Each record, minus any picture, should be returned exactly as written.

--- Records supplied Enclosed Below ---

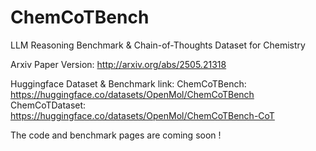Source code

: # ChemCoTBench
LLM Reasoning Benchmark &amp; Chain-of-Thoughts Dataset for Chemistry


Arxiv Paper Version: http://arxiv.org/abs/2505.21318

Huggingface Dataset & Benchmark link: 
  ChemCoTBench: https://huggingface.co/datasets/OpenMol/ChemCoTBench
  ChemCoTDataset: https://huggingface.co/datasets/OpenMol/ChemCoTBench-CoT

The code and benchmark pages are coming soon !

--- End of Enclosed Records supplied ---

Answer area:
Source code

: # ChemCoTBench
LLM Reasoning Benchmark &amp; Chain-of-Thoughts Dataset for Chemistry


Arxiv Paper Version: http://arxiv.org/abs/2505.21318

Huggingface Dataset & Benchmark link: 
  ChemCoTBench: https://huggingface.co/datasets/OpenMol/ChemCoTBench
  ChemCoTDataset: https://huggingface.co/datasets/OpenMol/ChemCoTBench-CoT

The code and benchmark pages are coming soon !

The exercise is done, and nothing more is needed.